A second Dallas health worker who was part of the team treating Ebola victim Thomas Eric Duncan tested positive for the disease, Texas officials said Wednesday morning, adding that there is a "very real possibility" that more cases could turn up.
The female hospital worker, who has not been identified, presented with a fever Tuesday night and was isolated within 90 minutes of her elevated temperature reading, officials say. Ebola is not contagious before symptoms develop, the Texas Department of Health said in a statement, but it added that it will be monitoring any potential exposures in the community. The Centers for Disease Control and Prevention in Atlanta, meanwhile, will perform a second test to confirm the diagnosis.
"While this is troubling news for the patient, the patient’s family and colleagues and the greater Dallas community," the CDC said in a statement, "the CDC and the Texas Department of State Health Services remain confident that wider spread in the community can be prevented with proper public health measures including ongoing contact tracing, health monitoring among those known to have been in contact with the index patient and immediate isolations if symptoms develop."
Unidentified nurses at Texas Health Presbyterian, where Duncan was treated on September 28, allege that the hospital had an insufficient safety protocol, describing a "confused and chaotic" emergency room where the patient was left out of isolation for hours. The nursing staff, they said, was given flimsy protective gear and was not properly trained to avoid infection. “There was no advanced preparedness on what to do with the patient. There was no protocol. There was no system. The nurses were asked to call the infectious disease department” with questions, the nurses said in a statement released by National Nurses United. “Hospital officials allowed nurses who interacted with Mr. Duncan to then continue normal patient-care duties."
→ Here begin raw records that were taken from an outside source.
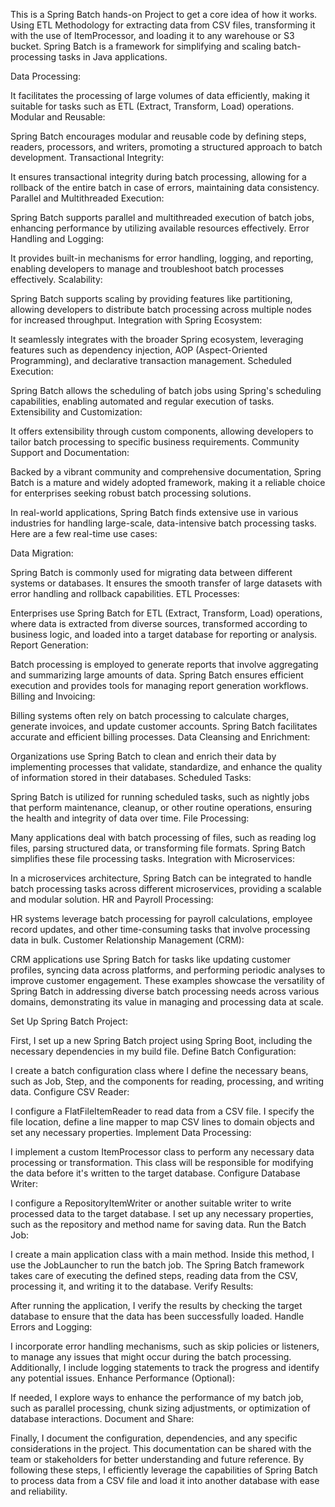 This is a Spring Batch hands-on Project to get a core idea of how it works. Using ETL Methodology for extracting data from CSV files, transforming it with the use of ItemProcessor, and loading it to any warehouse or S3 bucket.
Spring Batch is a framework for simplifying and scaling batch-processing tasks in Java applications.

Data Processing:

It facilitates the processing of large volumes of data efficiently, making it suitable for tasks such as ETL (Extract, Transform, Load) operations.
Modular and Reusable:

Spring Batch encourages modular and reusable code by defining steps, readers, processors, and writers, promoting a structured approach to batch development.
Transactional Integrity:

It ensures transactional integrity during batch processing, allowing for a rollback of the entire batch in case of errors, maintaining data consistency.
Parallel and Multithreaded Execution:

Spring Batch supports parallel and multithreaded execution of batch jobs, enhancing performance by utilizing available resources effectively.
Error Handling and Logging:

It provides built-in mechanisms for error handling, logging, and reporting, enabling developers to manage and troubleshoot batch processes effectively.
Scalability:

Spring Batch supports scaling by providing features like partitioning, allowing developers to distribute batch processing across multiple nodes for increased throughput.
Integration with Spring Ecosystem:

It seamlessly integrates with the broader Spring ecosystem, leveraging features such as dependency injection, AOP (Aspect-Oriented Programming), and declarative transaction management.
Scheduled Execution:

Spring Batch allows the scheduling of batch jobs using Spring's scheduling capabilities, enabling automated and regular execution of tasks.
Extensibility and Customization:

It offers extensibility through custom components, allowing developers to tailor batch processing to specific business requirements.
Community Support and Documentation:

Backed by a vibrant community and comprehensive documentation, Spring Batch is a mature and widely adopted framework, making it a reliable choice for enterprises seeking robust batch processing solutions.

In real-world applications, Spring Batch finds extensive use in various industries for handling large-scale, data-intensive batch processing tasks. Here are a few real-time use cases:

Data Migration:

Spring Batch is commonly used for migrating data between different systems or databases. It ensures the smooth transfer of large datasets with error handling and rollback capabilities.
ETL Processes:

Enterprises use Spring Batch for ETL (Extract, Transform, Load) operations, where data is extracted from diverse sources, transformed according to business logic, and loaded into a target database for reporting or analysis.
Report Generation:

Batch processing is employed to generate reports that involve aggregating and summarizing large amounts of data. Spring Batch ensures efficient execution and provides tools for managing report generation workflows.
Billing and Invoicing:

Billing systems often rely on batch processing to calculate charges, generate invoices, and update customer accounts. Spring Batch facilitates accurate and efficient billing processes.
Data Cleansing and Enrichment:

Organizations use Spring Batch to clean and enrich their data by implementing processes that validate, standardize, and enhance the quality of information stored in their databases.
Scheduled Tasks:

Spring Batch is utilized for running scheduled tasks, such as nightly jobs that perform maintenance, cleanup, or other routine operations, ensuring the health and integrity of data over time.
File Processing:

Many applications deal with batch processing of files, such as reading log files, parsing structured data, or transforming file formats. Spring Batch simplifies these file processing tasks.
Integration with Microservices:

In a microservices architecture, Spring Batch can be integrated to handle batch processing tasks across different microservices, providing a scalable and modular solution.
HR and Payroll Processing:

HR systems leverage batch processing for payroll calculations, employee record updates, and other time-consuming tasks that involve processing data in bulk.
Customer Relationship Management (CRM):

CRM applications use Spring Batch for tasks like updating customer profiles, syncing data across platforms, and performing periodic analyses to improve customer engagement.
These examples showcase the versatility of Spring Batch in addressing diverse batch processing needs across various domains, demonstrating its value in managing and processing data at scale.







Set Up Spring Batch Project:

First, I set up a new Spring Batch project using Spring Boot, including the necessary dependencies in my build file.
Define Batch Configuration:

I create a batch configuration class where I define the necessary beans, such as Job, Step, and the components for reading, processing, and writing data.
Configure CSV Reader:

I configure a FlatFileItemReader to read data from a CSV file. I specify the file location, define a line mapper to map CSV lines to domain objects and set any necessary properties.
Implement Data Processing:

I implement a custom ItemProcessor class to perform any necessary data processing or transformation. This class will be responsible for modifying the data before it's written to the target database.
Configure Database Writer:

I configure a RepositoryItemWriter or another suitable writer to write processed data to the target database. I set up any necessary properties, such as the repository and method name for saving data.
Run the Batch Job:

I create a main application class with a main method. Inside this method, I use the JobLauncher to run the batch job. The Spring Batch framework takes care of executing the defined steps, reading data from the CSV, processing it, and writing it to the database.
Verify Results:

After running the application, I verify the results by checking the target database to ensure that the data has been successfully loaded.
Handle Errors and Logging:

I incorporate error handling mechanisms, such as skip policies or listeners, to manage any issues that might occur during the batch processing. Additionally, I include logging statements to track the progress and identify any potential issues.
Enhance Performance (Optional):

If needed, I explore ways to enhance the performance of my batch job, such as parallel processing, chunk sizing adjustments, or optimization of database interactions.
Document and Share:

Finally, I document the configuration, dependencies, and any specific considerations in the project. This documentation can be shared with the team or stakeholders for better understanding and future reference.
By following these steps, I efficiently leverage the capabilities of Spring Batch to process data from a CSV file and load it into another database with ease and reliability.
The CDC said that the issue was a matter for the state health department to take up. But Tuesday, Director Thomas Frieden admitted that the agency regretted its initial response to the initial Ebola diagnosis. In the future, he said during a news conference, the CDC will send an "Ebola response team" to any hospital with a confirmed Ebola case. “I wish we had put a team like this on the ground the day the first patient was diagnosed,” he said. “That might have prevented this [second] infection. But we will do that from today onward with any case anywhere in the U.S.”
In West Africa, the epicenter of the epidemic, the death rate for Ebola has risen to 70 percent, the World Health Organization said Tuesday, up from the previous estimate of about 50 percent. In two months' time, it added, the outbreak could escalated to a point where there are up to 10,000 new cases per week. The official death toll, which mostly comes from West Africa, has risen to 4,447. If the world doesn't up its response, WHO assistant director-general Dr. Bruce Aylward warned, "a lot more people will die."